Antibody-mediated rejection-treatment standard.

Antibody-mediated rejection (AMR) remains a major cause of graft failure, with significant health and economic burden. Despite being recognized >25 years ago, AMR treatment remains unstandardized, and no therapy has gained robust regulatory approval. While uncontrolled series have shown promise, few well-designed trials exist, with most yielding negative results. In the absence of strong trial data, a Transplantation Society expert consensus recommended potential treatment options with low levels of evidence, tailored to clinical phenotypes. Here, we re-evaluate the current evidence for AMR treatment decisions. We conclude that steroids, rituximab, bortezomib, and interleukin-6 (IL-6) antagonists lack sufficiently robust evidence to support their use in AMR. For early AMR, antibody depletion using immunoadsorption could be considered as an alternative to plasmapheresis. High-dose intravenous immunoglobulin (IVIG) may be added, though the supporting evidence remains limited.

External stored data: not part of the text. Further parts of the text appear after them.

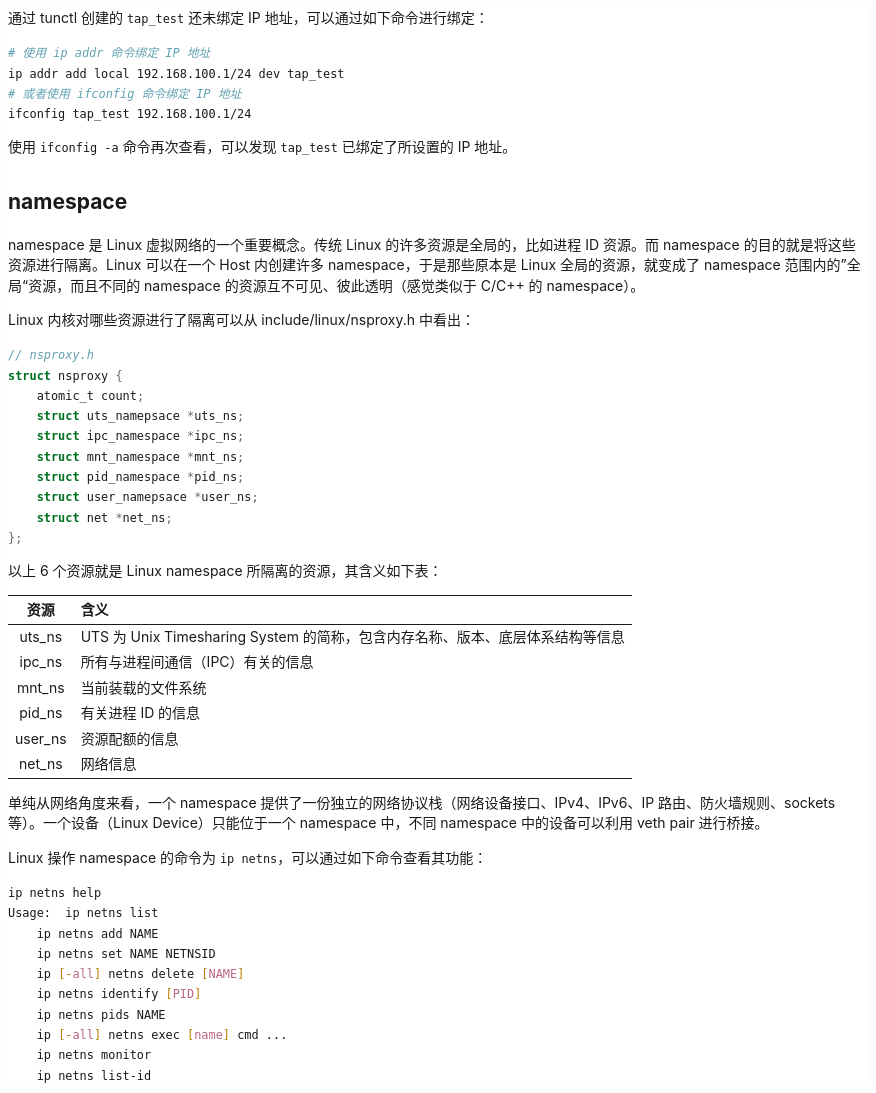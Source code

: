通过 tunctl 创建的 `tap_test` 还未绑定 IP 地址，可以通过如下命令进行绑定：

```bash
# 使用 ip addr 命令绑定 IP 地址
ip addr add local 192.168.100.1/24 dev tap_test
# 或者使用 ifconfig 命令绑定 IP 地址
ifconfig tap_test 192.168.100.1/24
```

使用 `ifconfig -a` 命令再次查看，可以发现 `tap_test` 已绑定了所设置的 IP 地址。

## namespace

namespace 是 Linux 虚拟网络的一个重要概念。传统 Linux 的许多资源是全局的，比如进程 ID 资源。而 namespace 的目的就是将这些资源进行隔离。Linux 可以在一个 Host 内创建许多 namespace，于是那些原本是 Linux 全局的资源，就变成了 namespace 范围内的”全局“资源，而且不同的 namespace 的资源互不可见、彼此透明（感觉类似于 C/C++ 的 namespace）。

Linux 内核对哪些资源进行了隔离可以从 include/linux/nsproxy.h 中看出：

```c
// nsproxy.h
struct nsproxy {
    atomic_t count;
    struct uts_namepsace *uts_ns;
    struct ipc_namespace *ipc_ns;
    struct mnt_namespace *mnt_ns;
    struct pid_namespace *pid_ns;
    struct user_namepsace *user_ns;
    struct net *net_ns;
};
```

以上 6 个资源就是 Linux namespace 所隔离的资源，其含义如下表：

|  资源   | 含义                                                         |
| :-----: | :----------------------------------------------------------- |
| uts_ns  | UTS 为 Unix Timesharing System 的简称，包含内存名称、版本、底层体系结构等信息 |
| ipc_ns  | 所有与进程间通信（IPC）有关的信息                            |
| mnt_ns  | 当前装载的文件系统                                           |
| pid_ns  | 有关进程 ID 的信息                                           |
| user_ns | 资源配额的信息                                               |
| net_ns  | 网络信息                                                     |

单纯从网络角度来看，一个 namespace 提供了一份独立的网络协议栈（网络设备接口、IPv4、IPv6、IP 路由、防火墙规则、sockets 等）。一个设备（Linux Device）只能位于一个 namespace 中，不同 namespace 中的设备可以利用 veth pair 进行桥接。

Linux 操作 namespace 的命令为 `ip netns`，可以通过如下命令查看其功能：

```bash
ip netns help
Usage:	ip netns list
	ip netns add NAME
	ip netns set NAME NETNSID
	ip [-all] netns delete [NAME]
	ip netns identify [PID]
	ip netns pids NAME
	ip [-all] netns exec [name] cmd ...
	ip netns monitor
	ip netns list-id
```
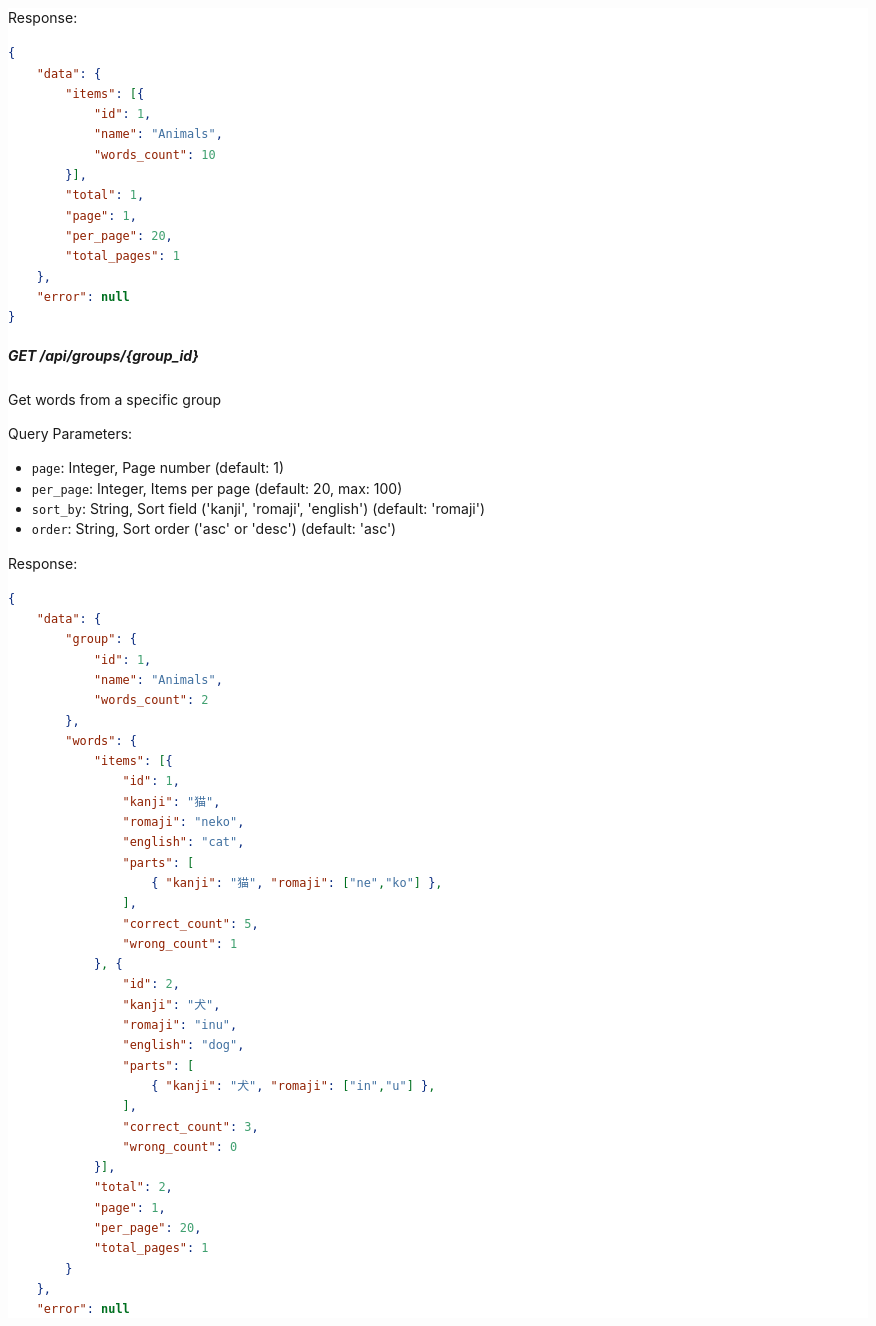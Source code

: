Response:
```json
{
    "data": {
        "items": [{
            "id": 1,
            "name": "Animals",
            "words_count": 10
        }],
        "total": 1,
        "page": 1,
        "per_page": 20,
        "total_pages": 1
    },
    "error": null
}
```

##### GET /api/groups/{group_id}
Get words from a specific group

Query Parameters:
- `page`: Integer, Page number (default: 1)
- `per_page`: Integer, Items per page (default: 20, max: 100)
- `sort_by`: String, Sort field ('kanji', 'romaji', 'english') (default: 'romaji')
- `order`: String, Sort order ('asc' or 'desc') (default: 'asc')

Response:
```json
{
    "data": {
        "group": {
            "id": 1,
            "name": "Animals",
            "words_count": 2
        },
        "words": {
            "items": [{
                "id": 1,
                "kanji": "猫",
                "romaji": "neko",
                "english": "cat",
                "parts": [
                    { "kanji": "猫", "romaji": ["ne","ko"] },
                ],
                "correct_count": 5,
                "wrong_count": 1
            }, {
                "id": 2,
                "kanji": "犬",
                "romaji": "inu",
                "english": "dog",
                "parts": [
                    { "kanji": "犬", "romaji": ["in","u"] },
                ],
                "correct_count": 3,
                "wrong_count": 0
            }],
            "total": 2,
            "page": 1,
            "per_page": 20,
            "total_pages": 1
        }
    },
    "error": null
```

While previous trials primarily targeted the cause of AMR, recent data on the successful reversal of AMR activity by CD38 antibodies-particularly recent phase 2 trial results-suggest that targeting the cellular inflammation resulting from antibody binding to the endothelium could be a rational approach. Along these lines, in severe early AMR, complement inhibition may also be an option. Ongoing phase 2 trials evaluating prolonged courses of high-dose IVIG, the neonatal Fc receptor blocker efgartigimod, the tyrosine kinase inhibitor fostamatinib, and the complement inhibitor BIVV020, along with phase 3 trials of the anti-IL-6 receptor antibody tocilizumab and the CD38 antibody felzartamab, offer hope for effective, approved therapies targeting different aspects of AMR pathobiology.